Isso tem afastado muitos que divergem e acabam sendo atraídas pela direita. É preciso respeitar, por exemplo, aqueles que não concordam que pessoas trans possam utilizar banheiros femininos. Essa discussão tem que ser feita com cuidado, não se pode forçar, pois isso só vai favorecer posições ainda mais conservadoras.
A esquerda, quase que em sua totalidade, se tornou altamente punitivista, quer resolver tudo colocando as pessoas na cadeia. Piadas com negros, gordos, carecas, mulheres, gays etc., são suficientes para que se peça o encarceramento de seus autores.
O que é a cultura do ‘cancelamento’ senão um movimento extremamente autoritário? E é a esquerda quem mais leva adiante esse tipo de atitude. Um outro indivíduo que vote na direita é prontamente classificado como ‘gado’ e o debate fica automaticamente bloqueado. Uma palavra dita fora de hora, uma piada de mau gosto, são suficientes para condenar qualquer um ao ostracismo.
Olhando de perto, o identitarismo se tornou uma espécie de religião em constante processo de inquisição, e está sempre pronta a marcar com ferro os hereges. Os ‘pecadores’, coitados, não podem sonhar com o perdão, estão condenados ao fogo do inferno.
A luta por direitos e liberdade
É claro que todas as minorias e os direitos democráticos devem ser protegidos de maneira intransigente. Quanto mais direitos, melhor.

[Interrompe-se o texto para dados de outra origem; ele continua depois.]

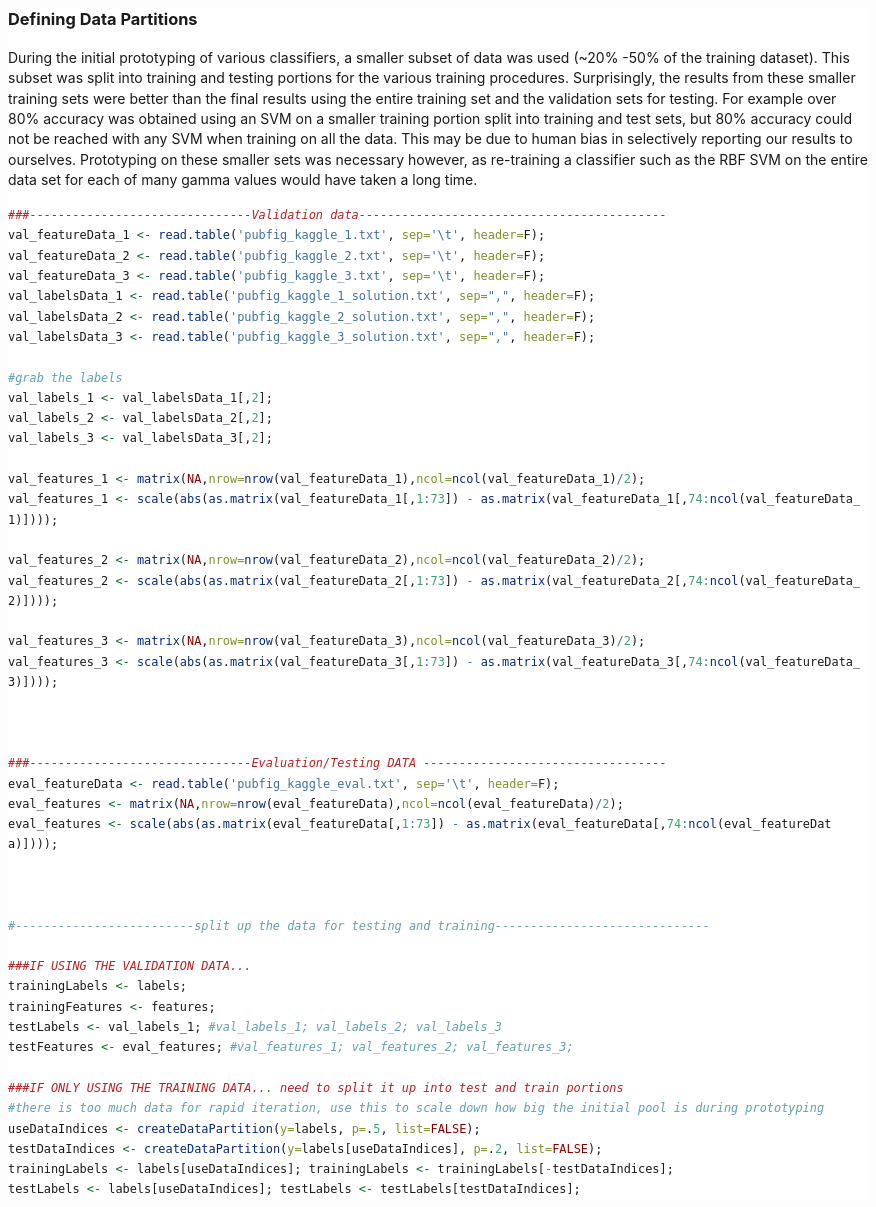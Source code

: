 ### Defining Data Partitions

During the initial prototyping of various classifiers, a smaller subset of data was used (~20% -50% of the training dataset). This subset was split into training and testing portions for the various training procedures. Surprisingly, the results from these smaller training sets were better than the final results using the entire training set and the validation sets for testing. For example over 80% accuracy was obtained using an SVM on a smaller training portion split into training and test sets, but 80% accuracy could not be reached with any SVM when training on all the data.  This may be due to human bias in selectively reporting our results to ourselves.  Prototyping on these smaller sets was necessary however, as re-training a classifier such as the RBF SVM on the entire data set for each of many gamma values would have taken a long time.  

```r
###-------------------------------Validation data-------------------------------------------
val_featureData_1 <- read.table('pubfig_kaggle_1.txt', sep='\t', header=F);
val_featureData_2 <- read.table('pubfig_kaggle_2.txt', sep='\t', header=F);
val_featureData_3 <- read.table('pubfig_kaggle_3.txt', sep='\t', header=F);
val_labelsData_1 <- read.table('pubfig_kaggle_1_solution.txt', sep=",", header=F);
val_labelsData_2 <- read.table('pubfig_kaggle_2_solution.txt', sep=",", header=F);
val_labelsData_3 <- read.table('pubfig_kaggle_3_solution.txt', sep=",", header=F);
 
#grab the labels
val_labels_1 <- val_labelsData_1[,2];
val_labels_2 <- val_labelsData_2[,2];
val_labels_3 <- val_labelsData_3[,2];
 
val_features_1 <- matrix(NA,nrow=nrow(val_featureData_1),ncol=ncol(val_featureData_1)/2);
val_features_1 <- scale(abs(as.matrix(val_featureData_1[,1:73]) - as.matrix(val_featureData_1[,74:ncol(val_featureData_1)])));
 
val_features_2 <- matrix(NA,nrow=nrow(val_featureData_2),ncol=ncol(val_featureData_2)/2);
val_features_2 <- scale(abs(as.matrix(val_featureData_2[,1:73]) - as.matrix(val_featureData_2[,74:ncol(val_featureData_2)])));
 
val_features_3 <- matrix(NA,nrow=nrow(val_featureData_3),ncol=ncol(val_featureData_3)/2);
val_features_3 <- scale(abs(as.matrix(val_featureData_3[,1:73]) - as.matrix(val_featureData_3[,74:ncol(val_featureData_3)])));
 
 
 
###-------------------------------Evaluation/Testing DATA ----------------------------------
eval_featureData <- read.table('pubfig_kaggle_eval.txt', sep='\t', header=F);
eval_features <- matrix(NA,nrow=nrow(eval_featureData),ncol=ncol(eval_featureData)/2);
eval_features <- scale(abs(as.matrix(eval_featureData[,1:73]) - as.matrix(eval_featureData[,74:ncol(eval_featureData)])));
 
 
 
#-------------------------split up the data for testing and training------------------------------
 
###IF USING THE VALIDATION DATA...
trainingLabels <- labels;
trainingFeatures <- features;
testLabels <- val_labels_1; #val_labels_1; val_labels_2; val_labels_3
testFeatures <- eval_features; #val_features_1; val_features_2; val_features_3;
 
###IF ONLY USING THE TRAINING DATA... need to split it up into test and train portions
#there is too much data for rapid iteration, use this to scale down how big the initial pool is during prototyping
useDataIndices <- createDataPartition(y=labels, p=.5, list=FALSE); 
testDataIndices <- createDataPartition(y=labels[useDataIndices], p=.2, list=FALSE);
trainingLabels <- labels[useDataIndices]; trainingLabels <- trainingLabels[-testDataIndices];
testLabels <- labels[useDataIndices]; testLabels <- testLabels[testDataIndices];
```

Mas a defesa dos direitos deve ser feita também de maneira democrática. Há setores da classe trabalhadora que são mais conservadores e isso tem de ser respeitado.
Por outro lado, é preciso condenar a censura e o banimento de livros, essa é uma prática de bárbaros. O aumento da censura sempre vai desembocar e punir com maior severidade a esquerda. Vide o que vem acontecendo contra o PCO, que teve canais em suas redes sociais bloqueados de maneira totalmente arbitrária e ao arrepio da lei por um membro do STF.
A classe trabalhadora é a maior beneficiada quando vigora a liberdade, por isso a esquerda, historicamente, tem defendido esse direito fundamental.